You are a developer who does not want to depend on closed APIs and believes in the value of open-weight models: you can inspect the weights, fine-tune, and run everything locally. This path follows the open community's history — from EleutherAI and GPT-Neo through Llama 4 and DeepSeek — covering the milestones that redefined what you can do without paying tokens to anyone.

  1. 01

    Why it matters to you

    EleutherAI's first large open-weight model: proof that open research could challenge OpenAI at scale, before Hugging Face became the center of the world.

    High Open Source Models

    GPT-Neo: the first open source clone of GPT-3

    EleutherAI releases GPT-Neo 1.3B and 2.7B, open source language models trained on The Pile — the first serious attempt to replicate the GPT-3 architecture with public weights.

  2. 02

    Why it matters to you

    176 billion parameters, trained collaboratively by hundreds of researchers: the model that showed a distributed community can compete with private labs.

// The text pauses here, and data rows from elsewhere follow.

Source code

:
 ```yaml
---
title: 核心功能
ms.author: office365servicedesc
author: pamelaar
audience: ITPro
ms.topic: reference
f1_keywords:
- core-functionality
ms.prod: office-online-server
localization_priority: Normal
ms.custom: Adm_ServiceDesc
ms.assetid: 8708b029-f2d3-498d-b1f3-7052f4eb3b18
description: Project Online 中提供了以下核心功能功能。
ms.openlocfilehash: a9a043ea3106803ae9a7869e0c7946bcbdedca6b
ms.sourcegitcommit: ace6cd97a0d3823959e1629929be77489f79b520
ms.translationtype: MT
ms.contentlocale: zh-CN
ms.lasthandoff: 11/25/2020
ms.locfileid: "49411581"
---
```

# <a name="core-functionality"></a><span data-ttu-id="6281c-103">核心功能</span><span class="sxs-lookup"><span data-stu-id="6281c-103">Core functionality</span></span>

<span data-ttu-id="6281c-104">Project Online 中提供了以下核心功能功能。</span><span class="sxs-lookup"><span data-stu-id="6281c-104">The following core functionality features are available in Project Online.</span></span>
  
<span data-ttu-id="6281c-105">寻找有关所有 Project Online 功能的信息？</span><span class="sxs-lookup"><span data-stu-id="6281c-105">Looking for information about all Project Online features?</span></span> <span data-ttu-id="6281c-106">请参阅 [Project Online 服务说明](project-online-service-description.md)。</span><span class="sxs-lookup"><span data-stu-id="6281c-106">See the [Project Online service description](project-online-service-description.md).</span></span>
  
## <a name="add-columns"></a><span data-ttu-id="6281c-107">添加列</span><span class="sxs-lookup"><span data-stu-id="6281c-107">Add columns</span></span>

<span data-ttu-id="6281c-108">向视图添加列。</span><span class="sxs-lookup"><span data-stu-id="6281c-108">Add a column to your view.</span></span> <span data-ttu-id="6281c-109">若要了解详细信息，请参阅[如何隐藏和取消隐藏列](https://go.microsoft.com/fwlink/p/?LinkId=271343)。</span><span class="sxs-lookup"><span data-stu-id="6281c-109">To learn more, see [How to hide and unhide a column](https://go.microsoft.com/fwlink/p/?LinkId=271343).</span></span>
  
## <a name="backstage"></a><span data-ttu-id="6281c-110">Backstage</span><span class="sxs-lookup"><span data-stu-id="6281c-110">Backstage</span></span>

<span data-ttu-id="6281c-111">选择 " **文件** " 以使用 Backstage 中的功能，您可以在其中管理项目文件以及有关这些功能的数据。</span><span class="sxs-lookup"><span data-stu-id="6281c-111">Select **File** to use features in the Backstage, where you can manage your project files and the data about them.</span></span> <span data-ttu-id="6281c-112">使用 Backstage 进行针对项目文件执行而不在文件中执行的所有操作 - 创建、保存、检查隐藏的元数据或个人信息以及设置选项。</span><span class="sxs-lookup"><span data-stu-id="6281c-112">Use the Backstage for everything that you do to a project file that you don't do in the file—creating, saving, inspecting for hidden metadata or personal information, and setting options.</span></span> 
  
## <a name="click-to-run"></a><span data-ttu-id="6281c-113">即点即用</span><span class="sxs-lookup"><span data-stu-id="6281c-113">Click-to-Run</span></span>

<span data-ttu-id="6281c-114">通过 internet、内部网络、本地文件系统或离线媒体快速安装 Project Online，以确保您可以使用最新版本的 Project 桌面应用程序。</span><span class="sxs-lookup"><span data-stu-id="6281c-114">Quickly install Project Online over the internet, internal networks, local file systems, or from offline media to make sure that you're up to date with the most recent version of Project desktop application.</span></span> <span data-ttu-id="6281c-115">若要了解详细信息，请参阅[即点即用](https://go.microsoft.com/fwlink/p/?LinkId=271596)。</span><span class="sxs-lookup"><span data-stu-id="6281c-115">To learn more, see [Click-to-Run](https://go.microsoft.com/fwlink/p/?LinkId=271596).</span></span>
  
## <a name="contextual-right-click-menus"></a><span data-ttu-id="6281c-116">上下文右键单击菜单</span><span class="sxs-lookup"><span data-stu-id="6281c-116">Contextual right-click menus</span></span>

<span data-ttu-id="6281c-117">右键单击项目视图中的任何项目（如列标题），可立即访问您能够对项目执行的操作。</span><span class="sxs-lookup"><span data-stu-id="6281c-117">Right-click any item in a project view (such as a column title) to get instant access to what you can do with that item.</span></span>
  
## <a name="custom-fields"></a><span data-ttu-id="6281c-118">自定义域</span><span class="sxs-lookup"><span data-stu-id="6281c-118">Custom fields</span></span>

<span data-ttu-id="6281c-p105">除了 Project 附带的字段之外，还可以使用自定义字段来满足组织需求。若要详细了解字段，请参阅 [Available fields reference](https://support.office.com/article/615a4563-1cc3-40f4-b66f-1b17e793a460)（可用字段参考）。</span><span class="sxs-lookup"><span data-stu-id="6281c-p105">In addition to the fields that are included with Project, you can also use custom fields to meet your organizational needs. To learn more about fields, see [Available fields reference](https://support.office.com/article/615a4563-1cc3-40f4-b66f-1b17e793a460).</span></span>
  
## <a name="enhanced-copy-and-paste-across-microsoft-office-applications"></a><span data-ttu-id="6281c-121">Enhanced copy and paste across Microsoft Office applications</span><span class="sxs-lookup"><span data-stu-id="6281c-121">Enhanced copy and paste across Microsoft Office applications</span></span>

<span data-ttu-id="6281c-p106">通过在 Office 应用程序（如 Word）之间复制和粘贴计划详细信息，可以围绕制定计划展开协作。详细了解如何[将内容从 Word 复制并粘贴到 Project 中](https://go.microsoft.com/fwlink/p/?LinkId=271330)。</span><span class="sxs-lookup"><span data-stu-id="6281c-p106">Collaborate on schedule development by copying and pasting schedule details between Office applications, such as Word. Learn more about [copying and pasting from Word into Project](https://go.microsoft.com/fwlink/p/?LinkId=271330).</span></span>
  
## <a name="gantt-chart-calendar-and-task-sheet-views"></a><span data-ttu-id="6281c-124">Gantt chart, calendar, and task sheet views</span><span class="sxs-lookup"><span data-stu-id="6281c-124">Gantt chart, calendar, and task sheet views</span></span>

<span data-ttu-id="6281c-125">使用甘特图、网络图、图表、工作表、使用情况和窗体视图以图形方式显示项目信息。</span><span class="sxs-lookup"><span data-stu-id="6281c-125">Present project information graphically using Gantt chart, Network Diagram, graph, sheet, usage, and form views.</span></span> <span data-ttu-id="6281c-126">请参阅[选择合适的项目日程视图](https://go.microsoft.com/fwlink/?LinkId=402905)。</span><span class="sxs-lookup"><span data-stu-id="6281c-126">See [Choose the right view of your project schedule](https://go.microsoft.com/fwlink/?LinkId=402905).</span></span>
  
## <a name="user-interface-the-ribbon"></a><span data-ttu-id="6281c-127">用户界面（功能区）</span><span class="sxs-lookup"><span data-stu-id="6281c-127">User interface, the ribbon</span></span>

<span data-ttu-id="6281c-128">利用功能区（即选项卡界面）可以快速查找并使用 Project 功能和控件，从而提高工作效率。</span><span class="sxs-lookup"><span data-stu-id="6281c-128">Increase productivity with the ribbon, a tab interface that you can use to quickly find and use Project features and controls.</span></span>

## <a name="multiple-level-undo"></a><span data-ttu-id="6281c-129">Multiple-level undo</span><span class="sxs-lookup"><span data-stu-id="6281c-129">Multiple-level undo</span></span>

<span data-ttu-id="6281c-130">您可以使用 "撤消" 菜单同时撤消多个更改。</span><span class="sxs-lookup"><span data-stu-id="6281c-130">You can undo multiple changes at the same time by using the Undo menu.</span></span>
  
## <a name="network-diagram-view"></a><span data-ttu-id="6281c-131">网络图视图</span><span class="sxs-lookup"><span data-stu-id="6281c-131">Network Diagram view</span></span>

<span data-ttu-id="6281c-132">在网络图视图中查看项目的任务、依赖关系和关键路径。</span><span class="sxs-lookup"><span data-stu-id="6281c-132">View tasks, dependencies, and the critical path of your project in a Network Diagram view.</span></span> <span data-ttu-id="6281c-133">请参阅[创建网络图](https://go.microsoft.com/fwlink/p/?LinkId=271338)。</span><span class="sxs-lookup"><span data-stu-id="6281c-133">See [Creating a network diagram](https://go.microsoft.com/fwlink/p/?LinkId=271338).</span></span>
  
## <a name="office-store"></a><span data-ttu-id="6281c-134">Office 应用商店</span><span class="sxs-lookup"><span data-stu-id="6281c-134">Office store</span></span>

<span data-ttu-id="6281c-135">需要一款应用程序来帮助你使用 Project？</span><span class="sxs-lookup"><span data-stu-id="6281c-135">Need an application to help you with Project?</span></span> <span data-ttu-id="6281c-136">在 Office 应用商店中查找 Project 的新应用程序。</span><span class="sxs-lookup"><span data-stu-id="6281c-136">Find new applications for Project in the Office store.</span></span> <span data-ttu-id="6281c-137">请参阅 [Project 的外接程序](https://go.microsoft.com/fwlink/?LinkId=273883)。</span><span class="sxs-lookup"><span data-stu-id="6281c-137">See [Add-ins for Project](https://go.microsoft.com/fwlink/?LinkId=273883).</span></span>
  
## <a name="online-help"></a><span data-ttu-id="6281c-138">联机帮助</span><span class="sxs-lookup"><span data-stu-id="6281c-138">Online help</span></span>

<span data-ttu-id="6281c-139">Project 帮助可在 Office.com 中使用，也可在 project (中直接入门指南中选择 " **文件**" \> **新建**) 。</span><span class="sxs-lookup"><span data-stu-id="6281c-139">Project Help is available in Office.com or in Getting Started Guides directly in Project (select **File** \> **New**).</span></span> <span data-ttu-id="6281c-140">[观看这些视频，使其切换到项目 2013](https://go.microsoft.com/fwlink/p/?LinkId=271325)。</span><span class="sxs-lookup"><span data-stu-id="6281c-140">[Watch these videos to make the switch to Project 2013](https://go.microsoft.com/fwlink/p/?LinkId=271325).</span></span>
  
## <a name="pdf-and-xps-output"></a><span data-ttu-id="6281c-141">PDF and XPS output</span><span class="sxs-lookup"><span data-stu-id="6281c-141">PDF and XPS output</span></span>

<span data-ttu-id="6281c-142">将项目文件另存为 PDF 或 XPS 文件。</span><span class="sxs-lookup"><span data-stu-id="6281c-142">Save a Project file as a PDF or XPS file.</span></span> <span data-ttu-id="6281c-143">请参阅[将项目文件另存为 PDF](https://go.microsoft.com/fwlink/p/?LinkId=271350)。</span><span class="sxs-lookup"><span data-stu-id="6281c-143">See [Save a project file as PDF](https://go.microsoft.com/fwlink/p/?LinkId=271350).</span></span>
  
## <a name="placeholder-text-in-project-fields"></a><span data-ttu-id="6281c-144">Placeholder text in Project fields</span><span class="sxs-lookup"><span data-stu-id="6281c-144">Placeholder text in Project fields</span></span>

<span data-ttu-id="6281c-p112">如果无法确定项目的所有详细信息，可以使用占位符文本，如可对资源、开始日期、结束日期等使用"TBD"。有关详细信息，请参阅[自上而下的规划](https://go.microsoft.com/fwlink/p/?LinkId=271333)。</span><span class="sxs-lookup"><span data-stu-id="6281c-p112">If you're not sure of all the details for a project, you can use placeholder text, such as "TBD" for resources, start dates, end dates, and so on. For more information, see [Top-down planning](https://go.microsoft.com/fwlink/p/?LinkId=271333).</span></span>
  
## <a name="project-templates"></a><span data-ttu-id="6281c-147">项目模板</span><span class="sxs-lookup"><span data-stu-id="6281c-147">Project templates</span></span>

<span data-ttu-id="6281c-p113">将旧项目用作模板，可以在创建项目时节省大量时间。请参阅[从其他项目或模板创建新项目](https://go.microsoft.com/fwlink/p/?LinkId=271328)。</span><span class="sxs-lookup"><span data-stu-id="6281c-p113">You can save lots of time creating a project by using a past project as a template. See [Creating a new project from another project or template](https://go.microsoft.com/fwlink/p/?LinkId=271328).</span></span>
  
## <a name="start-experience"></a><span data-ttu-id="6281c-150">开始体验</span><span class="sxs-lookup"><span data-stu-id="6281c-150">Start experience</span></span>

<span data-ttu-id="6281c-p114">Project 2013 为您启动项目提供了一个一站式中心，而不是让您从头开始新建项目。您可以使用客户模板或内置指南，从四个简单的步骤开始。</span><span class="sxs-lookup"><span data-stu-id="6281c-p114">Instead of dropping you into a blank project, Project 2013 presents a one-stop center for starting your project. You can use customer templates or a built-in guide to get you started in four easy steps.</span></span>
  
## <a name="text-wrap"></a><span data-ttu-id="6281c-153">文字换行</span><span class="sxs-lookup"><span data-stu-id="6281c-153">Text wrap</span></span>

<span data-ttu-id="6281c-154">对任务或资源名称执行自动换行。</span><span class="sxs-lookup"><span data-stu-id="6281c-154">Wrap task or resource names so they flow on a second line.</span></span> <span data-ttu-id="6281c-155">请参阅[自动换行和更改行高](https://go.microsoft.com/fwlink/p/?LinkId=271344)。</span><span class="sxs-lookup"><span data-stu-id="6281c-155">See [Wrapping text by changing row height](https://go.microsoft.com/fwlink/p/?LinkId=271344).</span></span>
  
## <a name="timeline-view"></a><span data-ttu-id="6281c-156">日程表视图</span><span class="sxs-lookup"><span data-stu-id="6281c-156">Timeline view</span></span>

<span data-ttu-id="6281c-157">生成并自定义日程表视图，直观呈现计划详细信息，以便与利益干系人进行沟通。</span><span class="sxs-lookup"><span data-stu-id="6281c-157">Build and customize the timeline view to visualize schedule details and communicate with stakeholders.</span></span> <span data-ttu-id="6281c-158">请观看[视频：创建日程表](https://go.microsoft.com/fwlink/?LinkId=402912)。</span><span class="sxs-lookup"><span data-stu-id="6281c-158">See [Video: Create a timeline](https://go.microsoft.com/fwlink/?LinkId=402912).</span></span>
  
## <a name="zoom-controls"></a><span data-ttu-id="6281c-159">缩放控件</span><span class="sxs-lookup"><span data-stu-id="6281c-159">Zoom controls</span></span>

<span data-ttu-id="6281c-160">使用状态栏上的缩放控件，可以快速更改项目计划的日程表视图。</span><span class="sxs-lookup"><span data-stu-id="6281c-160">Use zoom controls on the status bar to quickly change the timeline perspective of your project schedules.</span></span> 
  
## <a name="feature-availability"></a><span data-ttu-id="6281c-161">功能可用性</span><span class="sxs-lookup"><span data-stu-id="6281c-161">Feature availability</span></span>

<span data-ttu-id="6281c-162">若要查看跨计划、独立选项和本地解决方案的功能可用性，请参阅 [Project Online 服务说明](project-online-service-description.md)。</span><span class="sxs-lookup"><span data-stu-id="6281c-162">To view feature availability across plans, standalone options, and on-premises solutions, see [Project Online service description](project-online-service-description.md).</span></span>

    High Open Source Models

    BLOOM 176B: the first truly open large multilingual LLM

    The BigScience collective releases BLOOM, a 176-billion-parameter model trained on 46 human languages and 13 programming languages, under an open RAIL license.

  3. 03

    Why it matters to you

    The leak that changed everything: LLaMA weights circulate freely and within weeks anyone can fine-tune on a laptop. The modern open ecosystem is born.

    High Open Source Models

    LLaMA: Meta opens foundation models to research

    Meta releases LLaMA in four sizes (7B, 13B, 33B, 65B), available to researchers on request. One week later, the weights leak publicly.

  4. 04

    Why it matters to you

    7 billion parameters that beat Llama 2 13B on almost every benchmark: Mistral proves that efficiency and architecture matter more than raw scale.

    High Open Source Models

    Mistral 7B: Europe joins the open-source race

    Mistral AI (Paris), a three-month-old startup founded by ex-Meta/DeepMind researchers, releases Mistral 7B under Apache 2.0. Beats Llama 2 13B on most benchmarks with half the parameters.

  5. 05

    Why it matters to you

    Mixture-of-Experts open to the community: the technique that delivers 70B-quality at 13B inference cost becomes accessible to anyone with a serious GPU.

    Landmark Open Source Models

    Mixtral 8x7B: open-source Mixture of Experts that beats GPT-3.5

    Mistral drops Mixtral 8x7B via magnet link with no warning: SMoE with 8 experts of 7B, 13B active params out of 47B total. Performance matches/exceeds GPT-3.5. Apache 2.0.

  6. 06

    Why it matters to you

    Google releases open weights optimized for single-GPU deployment: the signal that even big labs must reckon with the open-weight ecosystem.

    High Open Source Models

    Gemma: Google enters the open-weights game

    Google releases Gemma 2B and 7B, open-weight models derived from Gemini research. For the first time Google competes directly with Llama and Mistral on open ground.

  7. 07

    Why it matters to you

    An open-weight model with reasoning competitive with OpenAI o1, trained at a fraction of the cost: the strongest proof yet that open source has reached the frontier level.

    Landmark Open Source Models

    DeepSeek-R1: open reasoning matches o1 at 1/30 the cost

    Chinese startup DeepSeek releases R1, a reasoning model with MIT-licensed open weights. Performance on par with OpenAI o1, API pricing $0.55/$2.19 per 1M tokens (vs o1 $15/$60). Nasdaq AI loses $1T in two days.